__Data provided__
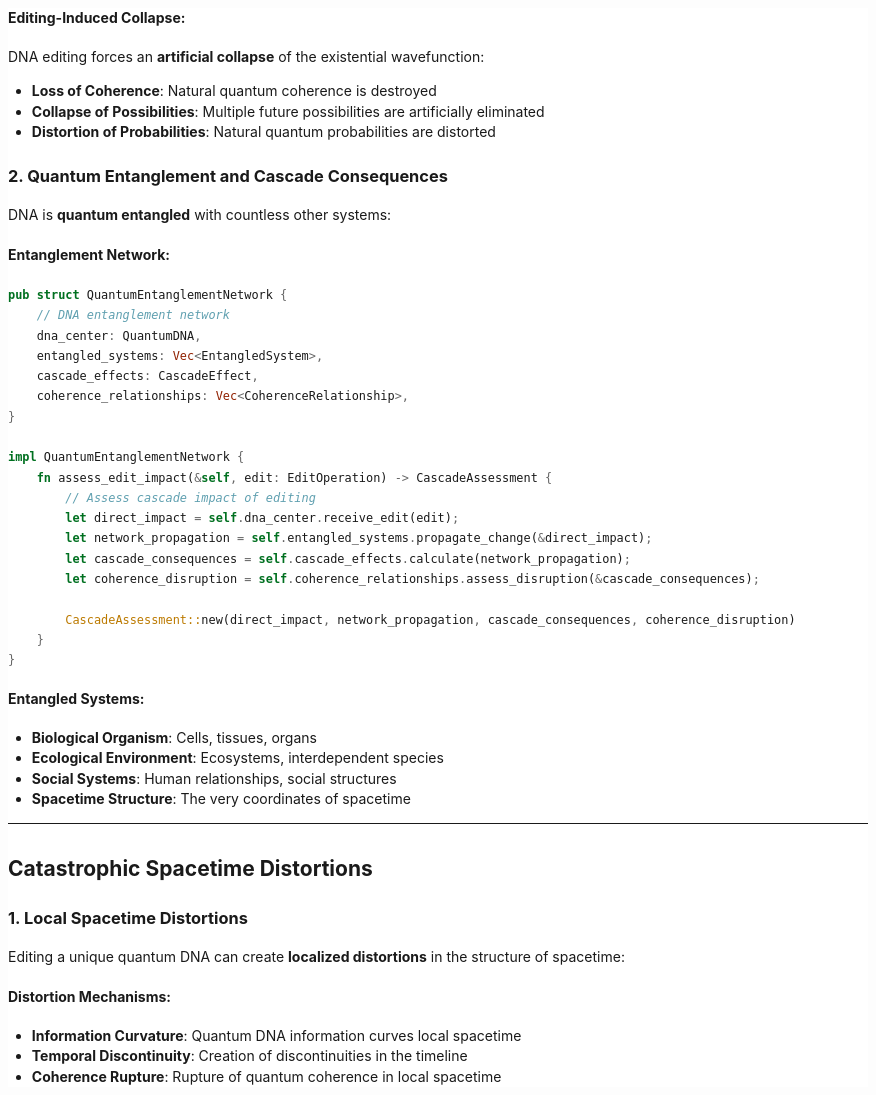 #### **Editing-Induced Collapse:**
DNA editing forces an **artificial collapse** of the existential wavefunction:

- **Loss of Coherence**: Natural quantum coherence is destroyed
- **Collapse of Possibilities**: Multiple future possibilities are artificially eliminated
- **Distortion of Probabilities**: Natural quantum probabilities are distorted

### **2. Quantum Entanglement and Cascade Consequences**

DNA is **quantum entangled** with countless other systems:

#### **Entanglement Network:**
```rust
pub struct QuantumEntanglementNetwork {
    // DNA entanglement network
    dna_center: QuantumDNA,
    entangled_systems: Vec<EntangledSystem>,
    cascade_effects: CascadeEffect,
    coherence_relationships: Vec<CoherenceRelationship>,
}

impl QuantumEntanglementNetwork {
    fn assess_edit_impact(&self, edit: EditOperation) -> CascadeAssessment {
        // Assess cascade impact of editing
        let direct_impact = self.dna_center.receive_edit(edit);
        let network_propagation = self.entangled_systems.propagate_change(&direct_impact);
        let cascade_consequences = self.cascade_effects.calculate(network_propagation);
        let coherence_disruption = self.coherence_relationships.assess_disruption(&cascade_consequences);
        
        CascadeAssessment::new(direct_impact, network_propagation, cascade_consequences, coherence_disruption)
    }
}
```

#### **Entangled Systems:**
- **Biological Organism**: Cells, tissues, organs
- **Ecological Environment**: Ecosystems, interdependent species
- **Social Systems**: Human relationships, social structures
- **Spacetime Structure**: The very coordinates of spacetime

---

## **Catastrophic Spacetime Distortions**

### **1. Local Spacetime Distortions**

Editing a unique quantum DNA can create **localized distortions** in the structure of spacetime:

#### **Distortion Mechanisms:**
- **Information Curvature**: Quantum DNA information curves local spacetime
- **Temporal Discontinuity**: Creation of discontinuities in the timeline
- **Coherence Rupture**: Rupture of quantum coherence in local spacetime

__Problem to work on__
Give back, word for word, the lines of the records that run from the one holding "### **1. Local Spacetime Distortions**" to the very last.

__Finished exercise__
### **1. Local Spacetime Distortions**

Editing a unique quantum DNA can create **localized distortions** in the structure of spacetime:

#### **Distortion Mechanisms:**
- **Information Curvature**: Quantum DNA information curves local spacetime
- **Temporal Discontinuity**: Creation of discontinuities in the timeline
- **Coherence Rupture**: Rupture of quantum coherence in local spacetime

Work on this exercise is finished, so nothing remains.